Photophysics of Diphenylbutadiynes in Water, Acetonitrile–Water, and Acetonitrile Solvent Systems: Application to Single Component White Light Emission

• Published in: The journal of physical chemistry. A, Molecules, spectroscopy, kinetics, environment, & general theory Vol. 120; no. 29; pp. 5826 - 5837
• Main Authors: Pati, Avik Kumar, Jana, Rounak, Gharpure, Santosh J, Mishra, Ashok K
• Format: Journal Article
• Language: English
• Published: United States American Chemical Society 28.07.2016
• ISSN: 1089-5639; 1520-5215; 1520-5215
• DOI: 10.1021/acs.jpca.6b04954

Diacetylenes have been the subject of current research because of their interesting optoelectronic properties. Herein, we report that substituted diphenylbutadiynes exhibit locally excited (LE) and excimer emissions in water and multiple emissions from the LE, excimer, and intramolecular charge transfer (ICT) states in acetonitrile–water solvent systems.

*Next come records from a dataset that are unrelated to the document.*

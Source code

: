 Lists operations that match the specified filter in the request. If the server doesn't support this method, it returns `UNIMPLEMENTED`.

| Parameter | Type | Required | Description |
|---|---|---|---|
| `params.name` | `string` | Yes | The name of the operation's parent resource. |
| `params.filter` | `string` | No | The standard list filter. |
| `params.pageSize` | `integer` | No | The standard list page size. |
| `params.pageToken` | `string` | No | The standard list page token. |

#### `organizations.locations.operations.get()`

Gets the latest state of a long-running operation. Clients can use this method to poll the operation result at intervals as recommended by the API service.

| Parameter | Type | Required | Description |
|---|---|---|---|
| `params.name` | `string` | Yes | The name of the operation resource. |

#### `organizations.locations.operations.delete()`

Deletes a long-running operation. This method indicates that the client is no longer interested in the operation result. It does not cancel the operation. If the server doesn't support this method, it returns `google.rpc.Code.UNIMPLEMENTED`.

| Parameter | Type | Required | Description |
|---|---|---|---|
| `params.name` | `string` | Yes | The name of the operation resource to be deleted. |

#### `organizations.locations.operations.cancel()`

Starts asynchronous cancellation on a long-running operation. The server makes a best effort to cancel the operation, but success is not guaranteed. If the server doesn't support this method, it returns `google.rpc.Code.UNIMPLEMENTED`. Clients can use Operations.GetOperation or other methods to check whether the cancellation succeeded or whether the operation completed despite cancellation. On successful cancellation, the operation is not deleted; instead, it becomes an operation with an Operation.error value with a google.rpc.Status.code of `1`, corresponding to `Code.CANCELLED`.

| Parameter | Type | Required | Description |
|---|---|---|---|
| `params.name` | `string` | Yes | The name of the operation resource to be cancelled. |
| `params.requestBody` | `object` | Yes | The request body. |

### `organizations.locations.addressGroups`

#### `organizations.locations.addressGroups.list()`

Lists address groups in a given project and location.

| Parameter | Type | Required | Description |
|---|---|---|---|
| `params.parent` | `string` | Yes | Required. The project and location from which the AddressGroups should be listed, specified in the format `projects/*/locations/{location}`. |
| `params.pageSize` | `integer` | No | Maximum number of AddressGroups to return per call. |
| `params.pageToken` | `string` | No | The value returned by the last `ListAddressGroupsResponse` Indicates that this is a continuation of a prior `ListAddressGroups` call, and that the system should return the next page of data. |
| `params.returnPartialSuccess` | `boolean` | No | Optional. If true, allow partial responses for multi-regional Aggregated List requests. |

The LE, excimer, and ICT emissions are clearly distinguishable for a diphenylbutadiynyl derivative with push (−NMe2)–pull (−CN) substituents and those are closely overlapped for non-push–pull analogues. In neat acetonitrile, the excimer emission disappears and the LE and ICT emissions predominate. In the case of the push (−NMe2)–pull (−CN) diphenylbutadiyne, the intensity of the ICT emission increases with increasing the fluorophore concentration. This suggests that the ICT emission accompanies with intermolecular CT emission which is of exciplex type. As the LE and exciplex emissions of the push–pull diphenylbutadiyne together cover the visible region (400–700 nm) in acetonitrile, a control of the fluorophore concentration makes the relative intensities of the LE and exciplex emissions such that pure white light emission is achieved. The white light emission is not observed in those diphenylbutadiynyl analogues in which the peripheral substituents of the phenyl rings do not possess strong push–pull character.